Dieser Artikel ist zu einem Teil überflüssig. Jede:r priorisiert, ständig. Das ganze Leben besteht aus Handlungen, die auf Abwägungen und Entscheidungen basieren. Morgens noch fünf Minuten schlafen? Zack, priorisiert. Wer nicht priorisiert, überlebt schlichtweg nicht. Nicht als Person und nicht als Spezies, respektive Organisation.

Warum gibt es dann so viel Diskussionen um Priorität? Und, dubioser und eklatant: Warum existieren Priorität 1, Priorität 1+, Priorität 1*, Priorität 1a? Gleichzeitig?


Die Wahrheit ist, es wird immer priorisiert. Ob priorisiert werden soll, steht nicht zur Frage; Nicht-priorisieren gibt es nicht.

Über das Wesen der Priorität

Priorisieren leitet sich vom lateinischen prior -der Vordere- ab. Priorität kann sich auf die Anordnung von Elementen beziehen und/oder auf eine zeitliche Abfolge von Ereignissen.

Prioritäten können ohne menschlichen Einfluss entstehen, Beispiel: Verbrannter Wasserstoff, bestehend zunächst aus zwei Wasserstoffatomen, die sich beide mit einem Sauerstoffatom verbinden. Die Priorität ist also Wasserstoff-Sauerstoff. Für alle, die sich fragen, was verbrannter Wasserstoff ist: H20 – Wasser. Spannend finde ich, warum die Atome Wasserstoff und Sauerstoff heißen, das führt uns aber weg vom Thema des Artikels, daher “ordne ich es nach hinten”.

Hej, ich habe soeben priorisiert!

Leider ist es mit dem Priorisieren selten so einfach. Wenn es wenigstens kompliziert wäre, dann könnte sich mensch nach Kopfzerbrechen auf eine genaue Reihenfolge einigen. Priorisierungen sind aber meist in komplexen Bedingungen notwendig.

Complexity characterises the behaviour of a system or model whose components interact in multiple ways and follow local rules, meaning there is no reasonable higher instruction to define the various possible interactions.

 Johnson, Steven (2001). Emergence: The Connected Lives of Ants, Brains, Cities.
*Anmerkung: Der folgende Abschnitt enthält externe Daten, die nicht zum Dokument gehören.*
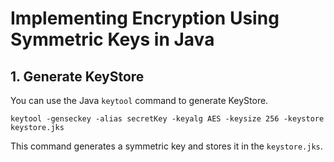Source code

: # Implementing Encryption Using Symmetric Keys in Java

## 1. Generate KeyStore

You can use the Java `keytool` command to generate KeyStore.

```shell
keytool -genseckey -alias secretKey -keyalg AES -keysize 256 -keystore keystore.jks
```

This command generates a symmetric key and stores it in the `keystore.jks`.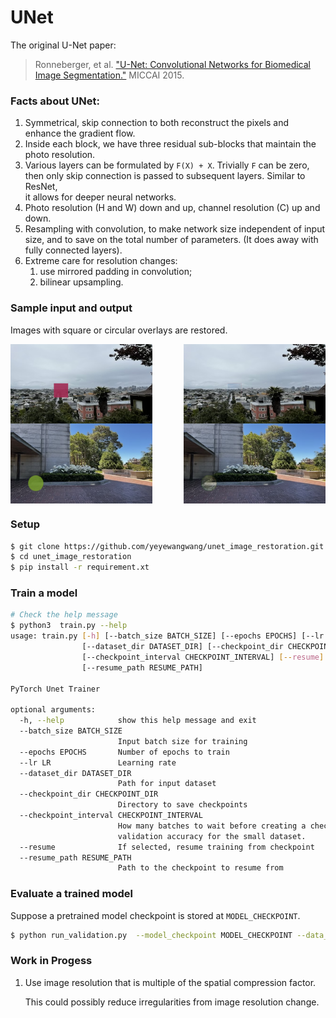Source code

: # UNet


The original U-Net paper:
> Ronneberger, et al. ["U-Net: Convolutional Networks for Biomedical Image Segmentation."](https://link.springer.com/chapter/10.1007/978-3-319-24574-4_28) MICCAI 2015.


### Facts about UNet:
1. Symmetrical, skip connection to both reconstruct the pixels and enhance the gradient flow.
2. Inside each block, we have three residual sub-blocks that maintain the photo resolution.
3. Various layers can be formulated by `F(X) + X`.  Trivially `F` can be zero, then only skip connection is passed to subsequent layers. Similar to ResNet,  
   it allows for deeper neural networks.
4. Photo resolution (H and W) down and up, channel resolution (C) up and down.
5. Resampling with convolution, to make network size independent of input size, and to save on the total number of parameters. 
(It does away with fully connected layers).
6. Extreme care for resolution changes:
   1. use mirrored padding in convolution;
   2. bilinear upsampling.
   
### Sample input and output

Images with square or circular overlays are restored. 

<div style="display: flex; justify-content: space-between;">
  <img src="gallery/sf_sample_corrupted.png" alt="Sample of San Francisco panorama with a magenta square corruption" style="width: 45%;"/>
  <img src="gallery/sf_sample_recovered.png" alt="Recovered photo of San Francisco panorama with small visible square edges" style="width: 45%;"/>
</div>

<div style="display: flex; justify-content: space-between;">
  <img src="gallery/campus_sample_corrupted.png" alt="Sample of UC Berkeley campanile base and flowers, with a circular shaped corruption." style="width: 45%;"/>
  <img src="gallery/campus_sample_recovered.png" alt="Recovered photo of UC Berkeley campanile base and flowers. The corrupted area is recovered but brighter than surrounding." style="width: 45%;"/>
</div>
   
### Setup

```bash
$ git clone https://github.com/yeyewangwang/unet_image_restoration.git
$ cd unet_image_restoration
$ pip install -r requirement.xt
```

### Train a model
```bash
# Check the help message
$ python3  train.py --help
usage: train.py [-h] [--batch_size BATCH_SIZE] [--epochs EPOCHS] [--lr LR]
                [--dataset_dir DATASET_DIR] [--checkpoint_dir CHECKPOINT_DIR]
                [--checkpoint_interval CHECKPOINT_INTERVAL] [--resume]
                [--resume_path RESUME_PATH]

PyTorch Unet Trainer

optional arguments:
  -h, --help            show this help message and exit
  --batch_size BATCH_SIZE
                        Input batch size for training
  --epochs EPOCHS       Number of epochs to train
  --lr LR               Learning rate
  --dataset_dir DATASET_DIR
                        Path for input dataset
  --checkpoint_dir CHECKPOINT_DIR
                        Directory to save checkpoints
  --checkpoint_interval CHECKPOINT_INTERVAL
                        How many batches to wait before creating a checkpoint and computing
                        validation accuracy for the small dataset.
  --resume              If selected, resume training from checkpoint
  --resume_path RESUME_PATH
                        Path to the checkpoint to resume from
```

### Evaluate a trained model
Suppose a pretrained model checkpoint is stored at `MODEL_CHECKPOINT`.

```bash
$ python run_validation.py  --model_checkpoint MODEL_CHECKPOINT --data_dir DATA_DIR --output_dir OUTPUT_DIR
```

### Work in Progess

1. Use image resolution that is multiple of the spatial compression factor.
   
   This could possibly reduce irregularities from image resolution change. 


[comment]: <> (### Implementation details)

[comment]: <> (#### Technique to recover from C // 2 to C)
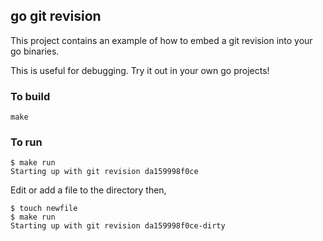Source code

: ## go git revision

This project contains an example of how to embed a git revision into your go binaries.

This is useful for debugging. Try it out in your own go projects!

### To build

```
make
```

### To run

```
$ make run
Starting up with git revision da159998f0ce
```

Edit or add a file to the directory then,

```
$ touch newfile
$ make run
Starting up with git revision da159998f0ce-dirty
```

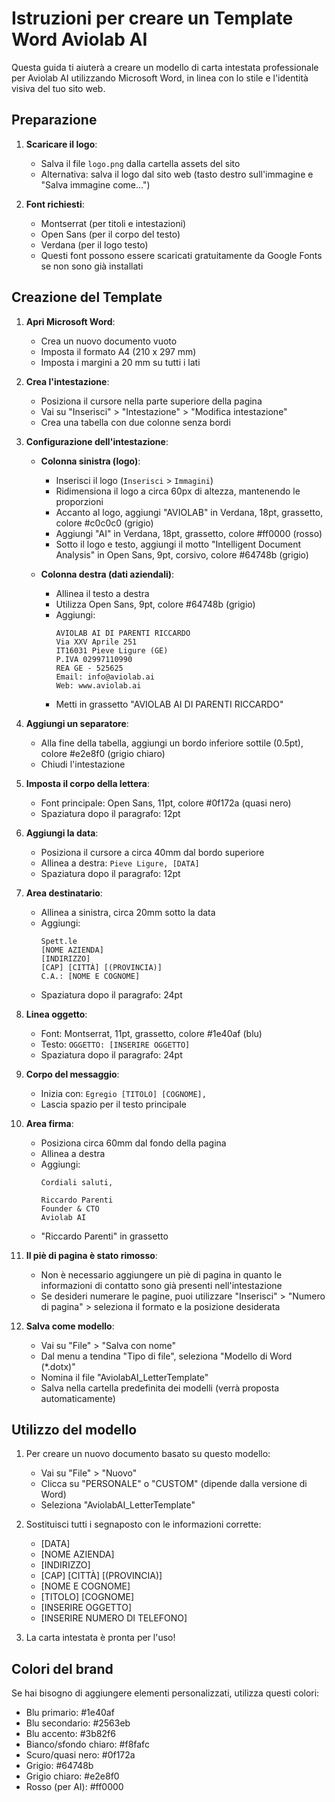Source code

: # Istruzioni per creare un Template Word Aviolab AI

Questa guida ti aiuterà a creare un modello di carta intestata professionale per Aviolab AI utilizzando Microsoft Word, in linea con lo stile e l'identità visiva del tuo sito web.

## Preparazione

1. **Scaricare il logo**: 
   - Salva il file `logo.png` dalla cartella assets del sito
   - Alternativa: salva il logo dal sito web (tasto destro sull'immagine e "Salva immagine come...")

2. **Font richiesti**:
   - Montserrat (per titoli e intestazioni)
   - Open Sans (per il corpo del testo)
   - Verdana (per il logo testo)
   - Questi font possono essere scaricati gratuitamente da Google Fonts se non sono già installati

## Creazione del Template

1. **Apri Microsoft Word**:
   - Crea un nuovo documento vuoto
   - Imposta il formato A4 (210 x 297 mm)
   - Imposta i margini a 20 mm su tutti i lati

2. **Crea l'intestazione**:
   - Posiziona il cursore nella parte superiore della pagina
   - Vai su "Inserisci" > "Intestazione" > "Modifica intestazione"
   - Crea una tabella con due colonne senza bordi
   
3. **Configurazione dell'intestazione**:
   - **Colonna sinistra (logo)**:
     - Inserisci il logo (`Inserisci` > `Immagini`)
     - Ridimensiona il logo a circa 60px di altezza, mantenendo le proporzioni
     - Accanto al logo, aggiungi "AVIOLAB" in Verdana, 18pt, grassetto, colore #c0c0c0 (grigio)
     - Aggiungi "AI" in Verdana, 18pt, grassetto, colore #ff0000 (rosso)
     - Sotto il logo e testo, aggiungi il motto "Intelligent Document Analysis" in Open Sans, 9pt, corsivo, colore #64748b (grigio)
   
   - **Colonna destra (dati aziendali)**:
     - Allinea il testo a destra
     - Utilizza Open Sans, 9pt, colore #64748b (grigio)
     - Aggiungi:
       ```
       AVIOLAB AI DI PARENTI RICCARDO
       Via XXV Aprile 251
       IT16031 Pieve Ligure (GE)
       P.IVA 02997110990
       REA GE - 525625
       Email: info@aviolab.ai
       Web: www.aviolab.ai
       ```
     - Metti in grassetto "AVIOLAB AI DI PARENTI RICCARDO"
   
4. **Aggiungi un separatore**:
   - Alla fine della tabella, aggiungi un bordo inferiore sottile (0.5pt), colore #e2e8f0 (grigio chiaro)
   - Chiudi l'intestazione

5. **Imposta il corpo della lettera**:
   - Font principale: Open Sans, 11pt, colore #0f172a (quasi nero)
   - Spaziatura dopo il paragrafo: 12pt
   
6. **Aggiungi la data**:
   - Posiziona il cursore a circa 40mm dal bordo superiore
   - Allinea a destra: `Pieve Ligure, [DATA]`
   - Spaziatura dopo il paragrafo: 12pt
   
7. **Area destinatario**:
   - Allinea a sinistra, circa 20mm sotto la data
   - Aggiungi:
     ```
     Spett.le
     [NOME AZIENDA]
     [INDIRIZZO]
     [CAP] [CITTÀ] [(PROVINCIA)]
     C.A.: [NOME E COGNOME]
     ```
   - Spaziatura dopo il paragrafo: 24pt

8. **Linea oggetto**:
   - Font: Montserrat, 11pt, grassetto, colore #1e40af (blu)
   - Testo: `OGGETTO: [INSERIRE OGGETTO]`
   - Spaziatura dopo il paragrafo: 24pt

9. **Corpo del messaggio**:
   - Inizia con: `Egregio [TITOLO] [COGNOME],`
   - Lascia spazio per il testo principale

10. **Area firma**:
    - Posiziona circa 60mm dal fondo della pagina
    - Allinea a destra
    - Aggiungi:
      ```
      Cordiali saluti,
      
      Riccardo Parenti
      Founder & CTO
      Aviolab AI
      ```
    - "Riccardo Parenti" in grassetto

11. **Il piè di pagina è stato rimosso**:
    - Non è necessario aggiungere un piè di pagina in quanto le informazioni di contatto sono già presenti nell'intestazione
    - Se desideri numerare le pagine, puoi utilizzare "Inserisci" > "Numero di pagina" > seleziona il formato e la posizione desiderata

12. **Salva come modello**:
    - Vai su "File" > "Salva con nome"
    - Dal menu a tendina "Tipo di file", seleziona "Modello di Word (*.dotx)"
    - Nomina il file "AviolabAI_LetterTemplate"
    - Salva nella cartella predefinita dei modelli (verrà proposta automaticamente)

## Utilizzo del modello

1. Per creare un nuovo documento basato su questo modello:
   - Vai su "File" > "Nuovo"
   - Clicca su "PERSONALE" o "CUSTOM" (dipende dalla versione di Word)
   - Seleziona "AviolabAI_LetterTemplate"

2. Sostituisci tutti i segnaposto con le informazioni corrette:
   - [DATA]
   - [NOME AZIENDA]
   - [INDIRIZZO]
   - [CAP] [CITTÀ] [(PROVINCIA)]
   - [NOME E COGNOME]
   - [TITOLO] [COGNOME]
   - [INSERIRE OGGETTO]
   - [INSERIRE NUMERO DI TELEFONO]

3. La carta intestata è pronta per l'uso!

## Colori del brand

Se hai bisogno di aggiungere elementi personalizzati, utilizza questi colori:

- Blu primario: #1e40af
- Blu secondario: #2563eb
- Blu accento: #3b82f6
- Bianco/sfondo chiaro: #f8fafc
- Scuro/quasi nero: #0f172a
- Grigio: #64748b
- Grigio chiaro: #e2e8f0
- Rosso (per AI): #ff0000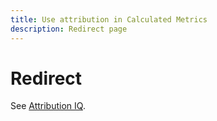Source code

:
 ```yaml
---
title: Use attribution in Calculated Metrics
description: Redirect page
---
```


# Redirect

See [Attribution IQ](../c-panels/attribution/attribution.md).
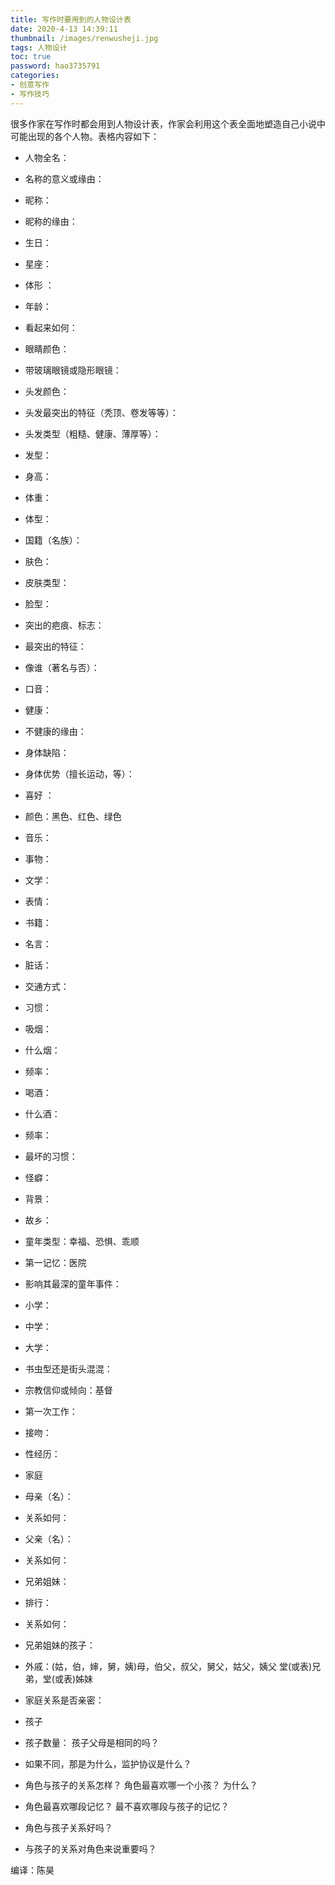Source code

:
 ```yaml
---
title: 写作时要用到的人物设计表
date: 2020-4-13 14:39:11
thumbnail: /images/renwusheji.jpg
tags: 人物设计
toc: true
password: hao3735791
categories: 
- 创意写作
- 写作技巧
---
```


很多作家在写作时都会用到人物设计表，作家会利用这个表全面地塑造自己小说中可能出现的各个人物。表格内容如下：

- 人物全名：

- 名称的意义或缘由：

- 昵称：
<!-- more -->
- 昵称的缘由：

- 生日：

- 星座：

- 体形 ：

- 年龄：

- 看起来如何：

- 眼睛颜色：

- 带玻璃眼镜或隐形眼镜：

- 头发颜色：

- 头发最突出的特征（秃顶、卷发等等）：

- 头发类型（粗糙、健康、薄厚等）：

- 发型：

- 身高：

- 体重：

- 体型：

- 国籍（名族）：

- 肤色：

- 皮肤类型：

- 脸型：

- 突出的疤痕、标志：

- 最突出的特征：

- 像谁（著名与否）：

- 口音：

- 健康：

- 不健康的缘由：

- 身体缺陷：

- 身体优势（擅长运动，等）：

- 喜好 ：

- 颜色：黑色、红色、绿色

- 音乐：

- 事物：

- 文学：

- 表情：

- 书籍：

- 名言：

- 脏话：

- 交通方式：

- 习惯：

- 吸烟：

- 什么烟：

- 频率：

- 喝酒：

- 什么酒：

- 频率：

- 最坏的习惯：

- 怪癖： 

- 背景：

- 故乡：

- 童年类型：幸福、恐惧、乖顺

- 第一记忆：医院

- 影响其最深的童年事件：

- 小学：

- 中学：

- 大学：

- 书虫型还是街头混混：

- 宗教信仰或倾向：基督

- 第一次工作：

- 接吻：

- 性经历：

- 家庭

- 母亲（名）：

- 关系如何：

- 父亲（名）：

- 关系如何：

- 兄弟姐妹：

- 排行：

- 关系如何：

- 兄弟姐妹的孩子：

- 外戚：(姑，伯，婶，舅，姨)母，伯父，叔父，舅父，姑父，姨父 堂(或表)兄弟，堂(或表)姊妹

- 家庭关系是否亲密：

- 孩子

- 孩子数量： 孩子父母是相同的吗？

- 如果不同，那是为什么，监护协议是什么？

- 角色与孩子的关系怎样？ 角色最喜欢哪一个小孩？ 为什么？

- 角色最喜欢哪段记忆？ 最不喜欢哪段与孩子的记忆？

- 角色与孩子关系好吗？

- 与孩子的关系对角色来说重要吗？

编译：陈昊
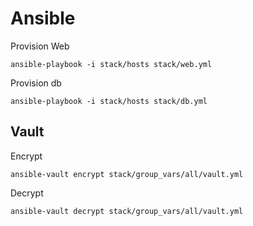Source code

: # Ansible

Provision Web
```
ansible-playbook -i stack/hosts stack/web.yml
```

Provision db
```
ansible-playbook -i stack/hosts stack/db.yml
```

## Vault

Encrypt
```
ansible-vault encrypt stack/group_vars/all/vault.yml
```

Decrypt
```
ansible-vault decrypt stack/group_vars/all/vault.yml
```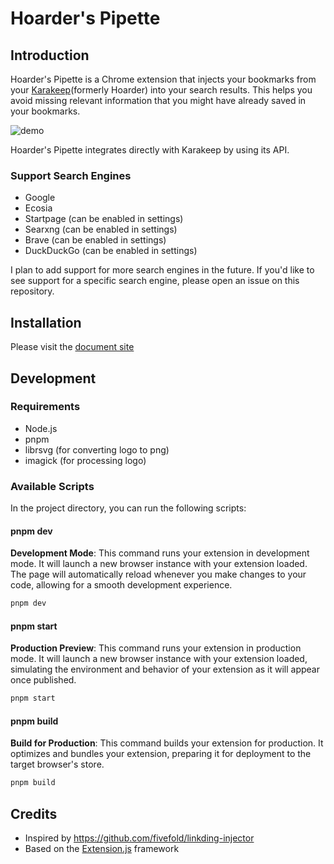 # Hoarder's Pipette

## Introduction

Hoarder's Pipette is a Chrome extension that injects your bookmarks from your [Karakeep](https://karakeep.app)(formerly Hoarder) into your search results. This helps you avoid missing relevant information that you might have already saved in your bookmarks.

![demo](/assets/demo.png)

Hoarder's Pipette integrates directly with Karakeep by using its API.

### Support Search Engines

- Google
- Ecosia
- Startpage (can be enabled in settings)
- Searxng (can be enabled in settings)
- Brave (can be enabled in settings)
- DuckDuckGo (can be enabled in settings)

I plan to add support for more search engines in the future. If you'd like to see support for a specific search engine, please open an issue on this repository.

## Installation

Please visit the [document site](https://dansnow.github.io/hoarder-pipette/guides/installation/)

## Development

### Requirements

- Node.js
- pnpm
- librsvg (for converting logo to png)
- imagick (for processing logo)


### Available Scripts

In the project directory, you can run the following scripts:

#### pnpm dev

**Development Mode**: This command runs your extension in development mode. It will launch a new browser instance with your extension loaded. The page will automatically reload whenever you make changes to your code, allowing for a smooth development experience.

```bash
pnpm dev
```

#### pnpm start

**Production Preview**: This command runs your extension in production mode. It will launch a new browser instance with your extension loaded, simulating the environment and behavior of your extension as it will appear once published.

```bash
pnpm start
```

#### pnpm build

**Build for Production**: This command builds your extension for production. It optimizes and bundles your extension, preparing it for deployment to the target browser's store.

```bash
pnpm build
```

## Credits

- Inspired by https://github.com/fivefold/linkding-injector
- Based on the [Extension.js](https://extension.js.org) framework
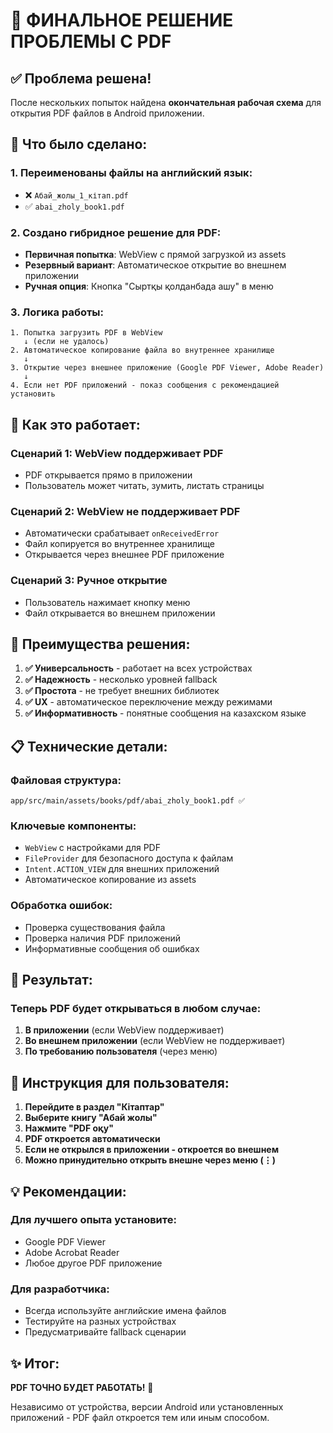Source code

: # 🎯 ФИНАЛЬНОЕ РЕШЕНИЕ ПРОБЛЕМЫ С PDF

## ✅ Проблема решена!

После нескольких попыток найдена **окончательная рабочая схема** для открытия PDF файлов в Android приложении.

## 🔧 Что было сделано:

### 1. **Переименованы файлы на английский язык:**
- ❌ `Абай_жолы_1_кітап.pdf` 
- ✅ `abai_zholy_book1.pdf`

### 2. **Создано гибридное решение для PDF:**
- **Первичная попытка**: WebView с прямой загрузкой из assets
- **Резервный вариант**: Автоматическое открытие во внешнем приложении
- **Ручная опция**: Кнопка "Сыртқы қолданбада ашу" в меню

### 3. **Логика работы:**
```
1. Попытка загрузить PDF в WebView
   ↓ (если не удалось)
2. Автоматическое копирование файла во внутреннее хранилище
   ↓
3. Открытие через внешнее приложение (Google PDF Viewer, Adobe Reader)
   ↓
4. Если нет PDF приложений - показ сообщения с рекомендацией установить
```

## 📱 Как это работает:

### **Сценарий 1: WebView поддерживает PDF**
- PDF открывается прямо в приложении
- Пользователь может читать, зумить, листать страницы

### **Сценарий 2: WebView не поддерживает PDF**
- Автоматически срабатывает `onReceivedError`
- Файл копируется во внутреннее хранилище
- Открывается через внешнее PDF приложение

### **Сценарий 3: Ручное открытие**
- Пользователь нажимает кнопку меню
- Файл открывается во внешнем приложении

## 🚀 Преимущества решения:

1. **✅ Универсальность** - работает на всех устройствах
2. **✅ Надежность** - несколько уровней fallback
3. **✅ Простота** - не требует внешних библиотек
4. **✅ UX** - автоматическое переключение между режимами
5. **✅ Информативность** - понятные сообщения на казахском языке

## 📋 Технические детали:

### **Файловая структура:**
```
app/src/main/assets/books/pdf/abai_zholy_book1.pdf ✅
```

### **Ключевые компоненты:**
- `WebView` с настройками для PDF
- `FileProvider` для безопасного доступа к файлам
- `Intent.ACTION_VIEW` для внешних приложений
- Автоматическое копирование из assets

### **Обработка ошибок:**
- Проверка существования файла
- Проверка наличия PDF приложений
- Информативные сообщения об ошибках

## 🎯 Результат:

### **Теперь PDF будет открываться в любом случае:**
1. **В приложении** (если WebView поддерживает)
2. **Во внешнем приложении** (если WebView не поддерживает)
3. **По требованию пользователя** (через меню)

## 📱 Инструкция для пользователя:

1. **Перейдите в раздел "Кітаптар"**
2. **Выберите книгу "Абай жолы"**
3. **Нажмите "PDF оқу"**
4. **PDF откроется автоматически**
5. **Если не открылся в приложении - откроется во внешнем**
6. **Можно принудительно открыть внешне через меню (⋮)**

## 💡 Рекомендации:

### **Для лучшего опыта установите:**
- Google PDF Viewer
- Adobe Acrobat Reader
- Любое другое PDF приложение

### **Для разработчика:**
- Всегда используйте английские имена файлов
- Тестируйте на разных устройствах
- Предусматривайте fallback сценарии

## ✨ Итог:
**PDF ТОЧНО БУДЕТ РАБОТАТЬ!** 🎉

Независимо от устройства, версии Android или установленных приложений - PDF файл откроется тем или иным способом. 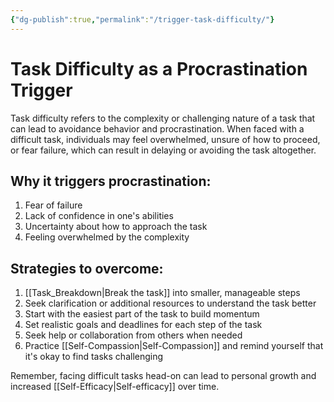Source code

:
 ```yaml
---
{"dg-publish":true,"permalink":"/trigger-task-difficulty/"}
---
```


# Task Difficulty as a Procrastination Trigger

Task difficulty refers to the complexity or challenging nature of a task that can lead to avoidance behavior and procrastination. When faced with a difficult task, individuals may feel overwhelmed, unsure of how to proceed, or fear failure, which can result in delaying or avoiding the task altogether.

## Why it triggers procrastination:
1. Fear of failure
2. Lack of confidence in one's abilities
3. Uncertainty about how to approach the task
4. Feeling overwhelmed by the complexity

## Strategies to overcome:
1. [[Task_Breakdown\|Break the task]] into smaller, manageable steps
2. Seek clarification or additional resources to understand the task better
3. Start with the easiest part of the task to build momentum
4. Set realistic goals and deadlines for each step of the task
5. Seek help or collaboration from others when needed
6. Practice [[Self-Compassion\|Self-Compassion]] and remind yourself that it's okay to find tasks challenging

Remember, facing difficult tasks head-on can lead to personal growth and increased [[Self-Efficacy\|Self-efficacy]] over time.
New York: Scribner. p. 19. ISBN 978-3411040742. From wikipedia.com, last assessed 2022-04-08

Bedeutet also, dass eine Ordnung geschaffen werden muss, obwohl nicht bekannt ist, wie das Zusammenspiel aller Elemente, Entscheidungen, Dynamiken ist. Das Ergebnis kann nicht vorher bestimmt werden, es kann mit Sicherheit Unvorhergesehenes geschehen.

Kommt Dir von Deiner Arbeit bekannt vor? Genau das macht Priorisieren schwierig. Und wichtig, weil eine gute Priorität den Unterschied macht.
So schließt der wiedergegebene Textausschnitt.